In the records below, the line containing "the database hbtn_0e_14_usa" is the first to keep. Retype it and all later lines exactly, through the end.
┄┄┄┄┄┄┄┄┄┄┄┄┄┄┄┄┄┄┄┄
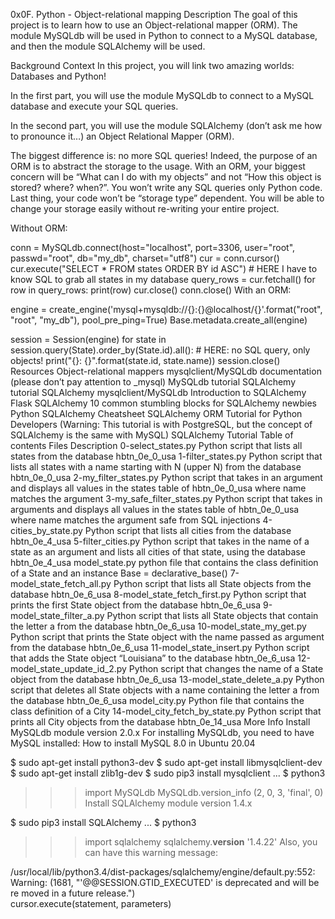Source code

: 0x0F. Python - Object-relational mapping
Description
The goal of this project is to learn how to use an Object-relational mapper (ORM). The module MySQLdb will be used in Python to connect to a MySQL database, and then the module SQLAlchemy will be used.

Background Context
In this project, you will link two amazing worlds: Databases and Python!

In the first part, you will use the module MySQLdb to connect to a MySQL database and execute your SQL queries.

In the second part, you will use the module SQLAlchemy (don’t ask me how to pronounce it…) an Object Relational Mapper (ORM).

The biggest difference is: no more SQL queries! Indeed, the purpose of an ORM is to abstract the storage to the usage. With an ORM, your biggest concern will be “What can I do with my objects” and not “How this object is stored? where? when?”. You won’t write any SQL queries only Python code. Last thing, your code won’t be “storage type” dependent. You will be able to change your storage easily without re-writing your entire project.

Without ORM:

conn = MySQLdb.connect(host="localhost", port=3306, user="root", passwd="root", db="my_db", charset="utf8")
cur = conn.cursor()
cur.execute("SELECT * FROM states ORDER BY id ASC") # HERE I have to know SQL to grab all states in my database
query_rows = cur.fetchall()
for row in query_rows:
    print(row)
cur.close()
conn.close()
With an ORM:

engine = create_engine('mysql+mysqldb://{}:{}@localhost/{}'.format("root", "root", "my_db"), pool_pre_ping=True)
Base.metadata.create_all(engine)

session = Session(engine)
for state in session.query(State).order_by(State.id).all(): # HERE: no SQL query, only objects!
    print("{}: {}".format(state.id, state.name))
session.close()
Resources
Object-relational mappers
mysqlclient/MySQLdb documentation (please don’t pay attention to _mysql)
MySQLdb tutorial
SQLAlchemy tutorial
SQLAlchemy
mysqlclient/MySQLdb
Introduction to SQLAlchemy
Flask SQLAlchemy
10 common stumbling blocks for SQLAlchemy newbies
Python SQLAlchemy Cheatsheet
SQLAlchemy ORM Tutorial for Python Developers (Warning: This tutorial is with PostgreSQL, but the concept of SQLAlchemy is the same with MySQL)
SQLAlchemy Tutorial
Table of contents
Files	Description
0-select_states.py	Python script that lists all states from the database hbtn_0e_0_usa
1-filter_states.py	Python script that lists all states with a name starting with N (upper N) from the database hbtn_0e_0_usa
2-my_filter_states.py	Python script that takes in an argument and displays all values in the states table of hbtn_0e_0_usa where name matches the argument
3-my_safe_filter_states.py	Python script that takes in arguments and displays all values in the states table of hbtn_0e_0_usa where name matches the argument safe from SQL injections
4-cities_by_state.py	Python script that lists all cities from the database hbtn_0e_4_usa
5-filter_cities.py	Python script that takes in the name of a state as an argument and lists all cities of that state, using the database hbtn_0e_4_usa
model_state.py	python file that contains the class definition of a State and an instance Base = declarative_base()
7-model_state_fetch_all.py	Python script that lists all State objects from the database hbtn_0e_6_usa
8-model_state_fetch_first.py	Python script that prints the first State object from the database hbtn_0e_6_usa
9-model_state_filter_a.py	Python script that lists all State objects that contain the letter a from the database hbtn_0e_6_usa
10-model_state_my_get.py	Python script that prints the State object with the name passed as argument from the database hbtn_0e_6_usa
11-model_state_insert.py	Python script that adds the State object “Louisiana” to the database hbtn_0e_6_usa
12-model_state_update_id_2.py	Python script that changes the name of a State object from the database hbtn_0e_6_usa
13-model_state_delete_a.py	Python script that deletes all State objects with a name containing the letter a from the database hbtn_0e_6_usa
model_city.py	Python file that contains the class definition of a City
14-model_city_fetch_by_state.py	Python script that prints all City objects from the database hbtn_0e_14_usa
More Info
Install MySQLdb module version 2.0.x For installing MySQLdb, you need to have MySQL installed: How to install MySQL 8.0 in Ubuntu 20.04

$ sudo apt-get install python3-dev
$ sudo apt-get install libmysqlclient-dev
$ sudo apt-get install zlib1g-dev
$ sudo pip3 install mysqlclient
...
$ python3
>>> import MySQLdb
>>> MySQLdb.version_info 
(2, 0, 3, 'final', 0)
Install SQLAlchemy module version 1.4.x

$ sudo pip3 install SQLAlchemy
...
$ python3
>>> import sqlalchemy
>>> sqlalchemy.__version__ 
'1.4.22'
Also, you can have this warning message:

 /usr/local/lib/python3.4/dist-packages/sqlalchemy/engine/default.py:552: Warning: (1681, "'@@SESSION.GTID_EXECUTED' is deprecated and will be re
moved in a future release.")                                                                                                                    
  cursor.execute(statement, parameters)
┄┄┄┄┄┄┄┄┄┄┄┄┄┄┄┄┄┄┄┄
Solution to this task
14-model_city_fetch_by_state.py	Python script that prints all City objects from the database hbtn_0e_14_usa
More Info
Install MySQLdb module version 2.0.x For installing MySQLdb, you need to have MySQL installed: How to install MySQL 8.0 in Ubuntu 20.04

$ sudo apt-get install python3-dev
$ sudo apt-get install libmysqlclient-dev
$ sudo apt-get install zlib1g-dev
$ sudo pip3 install mysqlclient
...
$ python3
>>> import MySQLdb
>>> MySQLdb.version_info 
(2, 0, 3, 'final', 0)
Install SQLAlchemy module version 1.4.x

$ sudo pip3 install SQLAlchemy
...
$ python3
>>> import sqlalchemy
>>> sqlalchemy.__version__ 
'1.4.22'
Also, you can have this warning message:

 /usr/local/lib/python3.4/dist-packages/sqlalchemy/engine/default.py:552: Warning: (1681, "'@@SESSION.GTID_EXECUTED' is deprecated and will be re
moved in a future release.")                                                                                                                    
  cursor.execute(statement, parameters)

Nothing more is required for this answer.